Optical arbitrary waveform generation using spectro-temporal unitary transforms
Callum Deakin
TL;DR
The paper tackles beating the bandwidth and loss constraints of conventional coherent modulation by introducing spectro-temporal unitary transforms, realized through cascaded phase modulators and dispersive elements. It formulates a universal unitary decomposition $U = \Lambda_1 H \Lambda_2 H \cdots \Lambda_n H$, realized with diagonal phase blocks and a mode-mixing operator $H$ (e.g., a DFT with $DFT_m = \frac{1}{\sqrt{m}}[\exp(2\pi i jk/m)]$), enabling lossless transfer between spectral and temporal modes. Phase instructions are found by minimizing $NSR = \frac{1}{E_{\textnormal{target}}} \sum_{m=0}^M |\Psi_{\textnormal{target}}(mT) - F_N(mT)|^2$ using gradient-based methods, with a detailed complexity analysis indicating high computational load but potential ASIC or CMOS-parallel implementations and applicability to non-continuous tasks.
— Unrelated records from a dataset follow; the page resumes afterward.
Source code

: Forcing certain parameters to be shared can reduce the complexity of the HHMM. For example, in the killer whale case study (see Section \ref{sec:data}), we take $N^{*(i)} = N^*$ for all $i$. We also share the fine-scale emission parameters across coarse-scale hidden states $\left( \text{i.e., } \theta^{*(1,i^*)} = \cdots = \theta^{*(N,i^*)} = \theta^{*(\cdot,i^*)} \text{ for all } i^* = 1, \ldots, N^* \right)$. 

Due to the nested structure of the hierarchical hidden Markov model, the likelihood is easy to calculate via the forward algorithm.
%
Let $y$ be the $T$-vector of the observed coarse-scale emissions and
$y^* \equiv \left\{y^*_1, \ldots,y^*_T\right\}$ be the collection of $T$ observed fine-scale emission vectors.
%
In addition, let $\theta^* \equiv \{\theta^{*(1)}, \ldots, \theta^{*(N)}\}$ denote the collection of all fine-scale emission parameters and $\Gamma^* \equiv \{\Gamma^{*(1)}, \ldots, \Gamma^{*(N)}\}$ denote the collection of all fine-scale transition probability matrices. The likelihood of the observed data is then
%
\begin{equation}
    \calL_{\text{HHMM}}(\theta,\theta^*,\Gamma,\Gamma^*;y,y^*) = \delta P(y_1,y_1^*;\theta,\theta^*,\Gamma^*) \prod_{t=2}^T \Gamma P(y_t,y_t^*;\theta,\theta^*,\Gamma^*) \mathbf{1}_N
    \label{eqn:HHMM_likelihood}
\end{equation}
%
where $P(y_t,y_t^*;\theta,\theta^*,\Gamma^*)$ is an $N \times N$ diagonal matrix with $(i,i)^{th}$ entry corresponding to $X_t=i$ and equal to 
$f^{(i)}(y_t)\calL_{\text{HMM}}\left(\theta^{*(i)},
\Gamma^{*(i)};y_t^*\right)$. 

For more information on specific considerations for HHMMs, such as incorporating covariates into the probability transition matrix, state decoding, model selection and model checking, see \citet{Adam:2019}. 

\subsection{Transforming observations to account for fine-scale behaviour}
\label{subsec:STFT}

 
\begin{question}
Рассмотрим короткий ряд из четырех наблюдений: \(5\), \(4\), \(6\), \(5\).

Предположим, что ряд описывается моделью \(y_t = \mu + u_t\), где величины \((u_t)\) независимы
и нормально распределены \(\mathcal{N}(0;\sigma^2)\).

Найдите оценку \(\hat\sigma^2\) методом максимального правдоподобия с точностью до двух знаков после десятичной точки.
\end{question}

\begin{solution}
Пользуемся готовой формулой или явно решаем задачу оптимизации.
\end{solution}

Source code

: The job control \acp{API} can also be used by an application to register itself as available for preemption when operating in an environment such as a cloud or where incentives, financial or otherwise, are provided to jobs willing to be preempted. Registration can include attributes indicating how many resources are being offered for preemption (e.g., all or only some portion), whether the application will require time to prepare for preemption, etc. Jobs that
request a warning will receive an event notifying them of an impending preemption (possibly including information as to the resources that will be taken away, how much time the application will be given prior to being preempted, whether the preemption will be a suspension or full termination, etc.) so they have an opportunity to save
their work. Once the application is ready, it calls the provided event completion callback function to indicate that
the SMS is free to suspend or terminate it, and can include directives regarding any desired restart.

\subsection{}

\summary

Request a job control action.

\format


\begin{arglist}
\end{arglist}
A concrete 5-stage, 1024-symbol demonstration at 200 Gbaud using 100 GHz modulators and 20 ps/nm dispersion per stage, computed via limited-memory BFGS, shows practical on-chip dispersion and provides phase-time series, spectra, and constellation evolutions, underscoring the method’s promise for bandwidth-independent coherent signaling and ultrafast/quantum contexts despite current complexity challenges.
Abstract
We discuss the prospect of using cascaded phase modulators and dispersive elements to achieve arbitrary optical waveform generation. This transform is not limited by the bandwidth of its constituent modulators and is theoretically lossless.